# Inexpensive small but capable camera worth considering...



## The Hooded Claw (Oct 12, 2009)

My first digital camera was a Canon point and shoot with a 35-350mm zoom lens (that's in terms of a full-size camera). That was a big deal for the day, but is nothing now. And I am still fascinated by these cameras with huge zoom capability, even if they do not match the picture quality and control of a full-sized camera. The other day I read about the WX-300, a Sony camera with a 25-500mm zoom range that is the size of a pack of cards when turned off! At the time, they were available on an Amazon Warehouse deal for $218, so I ordered one. Thanks to Prime, I received it today, and played with it for an hour or two while the sun was still up after work. I'm both impressed and frustrated, but consider it worth the money, and worth consideration (though I see that the price has raised from $218 to $235 now). It really is the size of a deck of cards when turned off, the lens extends when powered up, and goes out further if you zoom out to 500mm equivalent. To shoot at 500mm, you're going to need to be very steady in bright light, or more likely support the camera on a fencepost or something while you shoot, but that's true of any camera.

The image quality is okay for an inexpensive camera, but it won't compare to an SLR or even my Sony NEX. But it should be plenty good enough for eight by eleven or similar size prints, which is the largest most of us will want anyway. Another "missing" feature compared to more expensive cameras is that there is little shooting control. No way to shoot in aperture or shutter priority, the camera just makes its choice. It seems to do pretty well at that on the "Intelligent Auto" setting, or you can choose a "scene mode" as in most other pocket cameras nowadays and tell it you are shooting a landscape, night portrait, or whatever. But the only things you can directly control are exposure compensation and ISO, both reached through menus so they aren't something you're likely to do on the fly. Weirdly, it is very fast if you set it for continuous shooting, Sony claims ten frames per second (the reviews I checked said it is more like 7-8 fps, but it is very fast and I haven't attempted to check it. It has lots of ways to edit photos in camera, a built-in flash, and wifi capability that lets you control the camera with a smart phone! It does work, I tried it, though you are mostly limited to zooming the lens, taking pictures, and sending a smaller version of the photo from camera to phone wirelessly.

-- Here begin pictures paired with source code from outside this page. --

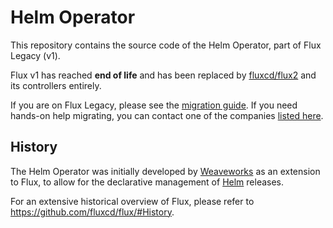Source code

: # Helm Operator

This repository contains the source code of the Helm Operator, part of Flux
Legacy (v1).

Flux v1 has reached **end of life** and has been replaced by [fluxcd/flux2](https://github.com/fluxcd/flux2)
and its controllers entirely.

If you are on Flux Legacy, please see the [migration guide](https://fluxcd.io/flux/migration).
If you need hands-on help migrating, you can contact one of the companies
[listed here](https://fluxcd.io/support/#my-employer-needs-additional-help).

## History

The Helm Operator was initially developed by [Weaveworks](https://weave.works)
as an extension to Flux, to allow for the declarative management of [Helm](https://helm.sh)
releases.

For an extensive historical overview of Flux, please refer to
<https://github.com/fluxcd/flux/#History>.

It is available in different colors, and the price varies by color<!>. New cameras seem to be about $285 right now, Warehouse Deals (such as I got) are $40-$50 cheaper. Supposedly the price will go up $30 after Saturday (so Amazon says). My warehouse deal was about $65 cheaper, if you check the different colors you might find the price has dropped down, but you don't have much time assuming the price goes up as Amazon says.

I like the little camera, and think I am going to keep it even though I will only occasionally actually want to carry the thing. I thought I'd mention it here for anyone who is interested. Here's a KB link to the white version, which is a few bucks cheaper (I got a red one, which was about $20 cheaper than the other colors when I ordered).


----------



## R. Doug (Aug 14, 2010)

Great review, Mike.  Have you taken a look at the Canon G1 X as a smaller alternative to your 5D?  I love mine so much that it's my primary travel camera now, with a Panasonic ZS6 as my high-zoom backup.


----------